--- START ---

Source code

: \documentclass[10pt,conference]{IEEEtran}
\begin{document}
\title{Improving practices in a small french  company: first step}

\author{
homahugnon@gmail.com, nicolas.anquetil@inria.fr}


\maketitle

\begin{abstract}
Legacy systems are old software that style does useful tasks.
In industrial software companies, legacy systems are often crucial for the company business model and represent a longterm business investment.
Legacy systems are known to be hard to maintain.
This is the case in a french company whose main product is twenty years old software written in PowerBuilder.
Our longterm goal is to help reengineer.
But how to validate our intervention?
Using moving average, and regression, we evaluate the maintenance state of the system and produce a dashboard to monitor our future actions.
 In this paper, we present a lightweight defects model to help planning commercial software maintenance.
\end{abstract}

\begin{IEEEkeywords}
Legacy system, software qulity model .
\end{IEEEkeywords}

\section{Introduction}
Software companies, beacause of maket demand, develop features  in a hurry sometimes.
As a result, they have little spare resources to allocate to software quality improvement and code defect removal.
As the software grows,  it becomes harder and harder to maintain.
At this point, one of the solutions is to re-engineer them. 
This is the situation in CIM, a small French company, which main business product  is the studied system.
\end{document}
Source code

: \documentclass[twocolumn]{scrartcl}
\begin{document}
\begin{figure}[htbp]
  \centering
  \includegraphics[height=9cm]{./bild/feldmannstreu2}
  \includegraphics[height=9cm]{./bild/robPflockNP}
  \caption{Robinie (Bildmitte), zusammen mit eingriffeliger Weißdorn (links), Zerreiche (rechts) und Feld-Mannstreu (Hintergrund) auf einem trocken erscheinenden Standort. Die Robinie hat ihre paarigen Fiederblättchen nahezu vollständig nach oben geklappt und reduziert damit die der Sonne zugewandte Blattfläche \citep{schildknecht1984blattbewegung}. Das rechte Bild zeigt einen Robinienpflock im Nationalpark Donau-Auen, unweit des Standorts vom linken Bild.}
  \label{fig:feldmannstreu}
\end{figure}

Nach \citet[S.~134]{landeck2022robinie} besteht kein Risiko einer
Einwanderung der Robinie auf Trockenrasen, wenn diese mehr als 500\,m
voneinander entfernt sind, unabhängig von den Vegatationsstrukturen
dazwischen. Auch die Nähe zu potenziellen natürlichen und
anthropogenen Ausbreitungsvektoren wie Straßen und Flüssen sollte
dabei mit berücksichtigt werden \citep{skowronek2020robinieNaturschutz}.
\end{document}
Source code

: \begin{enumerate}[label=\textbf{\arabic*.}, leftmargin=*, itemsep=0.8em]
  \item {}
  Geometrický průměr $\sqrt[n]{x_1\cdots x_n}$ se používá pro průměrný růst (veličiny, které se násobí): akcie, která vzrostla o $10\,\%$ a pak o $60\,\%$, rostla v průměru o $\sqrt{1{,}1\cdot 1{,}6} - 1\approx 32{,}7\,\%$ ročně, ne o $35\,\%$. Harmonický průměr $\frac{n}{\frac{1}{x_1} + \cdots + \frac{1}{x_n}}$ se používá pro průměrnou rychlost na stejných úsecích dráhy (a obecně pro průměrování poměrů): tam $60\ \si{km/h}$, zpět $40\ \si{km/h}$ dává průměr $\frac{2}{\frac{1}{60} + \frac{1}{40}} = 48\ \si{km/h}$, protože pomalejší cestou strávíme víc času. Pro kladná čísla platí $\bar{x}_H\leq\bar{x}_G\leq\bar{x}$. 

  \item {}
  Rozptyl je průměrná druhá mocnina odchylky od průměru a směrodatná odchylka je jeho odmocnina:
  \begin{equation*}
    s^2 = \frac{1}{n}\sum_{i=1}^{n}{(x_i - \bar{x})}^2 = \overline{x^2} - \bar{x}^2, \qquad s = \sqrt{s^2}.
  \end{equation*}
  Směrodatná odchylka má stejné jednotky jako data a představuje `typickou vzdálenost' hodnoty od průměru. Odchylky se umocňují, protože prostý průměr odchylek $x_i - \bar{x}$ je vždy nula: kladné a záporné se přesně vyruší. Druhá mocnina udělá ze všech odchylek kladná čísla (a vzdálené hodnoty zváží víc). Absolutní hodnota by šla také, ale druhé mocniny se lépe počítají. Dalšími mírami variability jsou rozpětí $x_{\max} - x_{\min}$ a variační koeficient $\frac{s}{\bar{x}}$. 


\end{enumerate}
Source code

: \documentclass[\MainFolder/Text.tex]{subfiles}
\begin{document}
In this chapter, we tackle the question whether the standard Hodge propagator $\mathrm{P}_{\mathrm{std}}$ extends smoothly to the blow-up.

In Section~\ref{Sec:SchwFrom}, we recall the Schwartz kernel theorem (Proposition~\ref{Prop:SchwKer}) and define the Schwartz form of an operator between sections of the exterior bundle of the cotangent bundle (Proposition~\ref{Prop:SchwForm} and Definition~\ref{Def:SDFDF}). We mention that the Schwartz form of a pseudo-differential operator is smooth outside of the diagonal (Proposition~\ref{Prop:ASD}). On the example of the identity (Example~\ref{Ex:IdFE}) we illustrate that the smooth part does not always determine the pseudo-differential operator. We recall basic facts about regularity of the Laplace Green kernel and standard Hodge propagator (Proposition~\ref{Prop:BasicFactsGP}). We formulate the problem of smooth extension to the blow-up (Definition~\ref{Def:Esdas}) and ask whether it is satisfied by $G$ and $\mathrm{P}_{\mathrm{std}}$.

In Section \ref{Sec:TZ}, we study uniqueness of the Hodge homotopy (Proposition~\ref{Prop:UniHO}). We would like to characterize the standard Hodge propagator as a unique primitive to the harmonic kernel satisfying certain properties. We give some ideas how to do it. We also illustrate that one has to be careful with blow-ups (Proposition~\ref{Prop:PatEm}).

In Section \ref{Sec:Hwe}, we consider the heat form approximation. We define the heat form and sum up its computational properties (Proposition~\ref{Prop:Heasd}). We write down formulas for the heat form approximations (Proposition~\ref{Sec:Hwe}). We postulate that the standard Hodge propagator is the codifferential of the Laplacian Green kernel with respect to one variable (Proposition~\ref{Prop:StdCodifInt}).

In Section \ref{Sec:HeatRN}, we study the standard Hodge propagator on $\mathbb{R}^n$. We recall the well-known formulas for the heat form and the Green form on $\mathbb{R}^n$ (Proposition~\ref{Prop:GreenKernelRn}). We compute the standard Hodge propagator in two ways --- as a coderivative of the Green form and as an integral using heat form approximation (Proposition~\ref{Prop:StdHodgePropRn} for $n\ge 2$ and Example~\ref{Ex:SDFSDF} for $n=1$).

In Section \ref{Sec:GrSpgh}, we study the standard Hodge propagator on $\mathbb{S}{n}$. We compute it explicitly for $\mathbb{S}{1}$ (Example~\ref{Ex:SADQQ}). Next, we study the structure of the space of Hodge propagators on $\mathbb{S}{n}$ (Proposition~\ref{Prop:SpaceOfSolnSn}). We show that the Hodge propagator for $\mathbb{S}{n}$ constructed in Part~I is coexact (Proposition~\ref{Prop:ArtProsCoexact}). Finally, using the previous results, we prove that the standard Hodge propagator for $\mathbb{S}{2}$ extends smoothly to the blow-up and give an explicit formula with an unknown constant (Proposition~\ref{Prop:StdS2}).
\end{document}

--- END ---

EXERCISE GOAL: From the listing, copy every line where the string "frac" appears.

EXPECTED ANSWER:
  Geometrický průměr $\sqrt[n]{x_1\cdots x_n}$ se používá pro průměrný růst (veličiny, které se násobí): akcie, která vzrostla o $10\,\%$ a pak o $60\,\%$, rostla v průměru o $\sqrt{1{,}1\cdot 1{,}6} - 1\approx 32{,}7\,\%$ ročně, ne o $35\,\%$. Harmonický průměr $\frac{n}{\frac{1}{x_1} + \cdots + \frac{1}{x_n}}$ se používá pro průměrnou rychlost na stejných úsecích dráhy (a obecně pro průměrování poměrů): tam $60\ \si{km/h}$, zpět $40\ \si{km/h}$ dává průměr $\frac{2}{\frac{1}{60} + \frac{1}{40}} = 48\ \si{km/h}$, protože pomalejší cestou strávíme víc času. Pro kladná čísla platí $\bar{x}_H\leq\bar{x}_G\leq\bar{x}$. 
    s^2 = \frac{1}{n}\sum_{i=1}^{n}{(x_i - \bar{x})}^2 = \overline{x^2} - \bar{x}^2, \qquad s = \sqrt{s^2}.
  Směrodatná odchylka má stejné jednotky jako data a představuje `typickou vzdálenost' hodnoty od průměru. Odchylky se umocňují, protože prostý průměr odchylek $x_i - \bar{x}$ je vždy nula: kladné a záporné se přesně vyruší. Druhá mocnina udělá ze všech odchylek kladná čísla (a vzdálené hodnoty zváží víc). Absolutní hodnota by šla také, ale druhé mocniny se lépe počítají. Dalšími mírami variability jsou rozpětí $x_{\max} - x_{\min}$ a variační koeficient $\frac{s}{\bar{x}}$. 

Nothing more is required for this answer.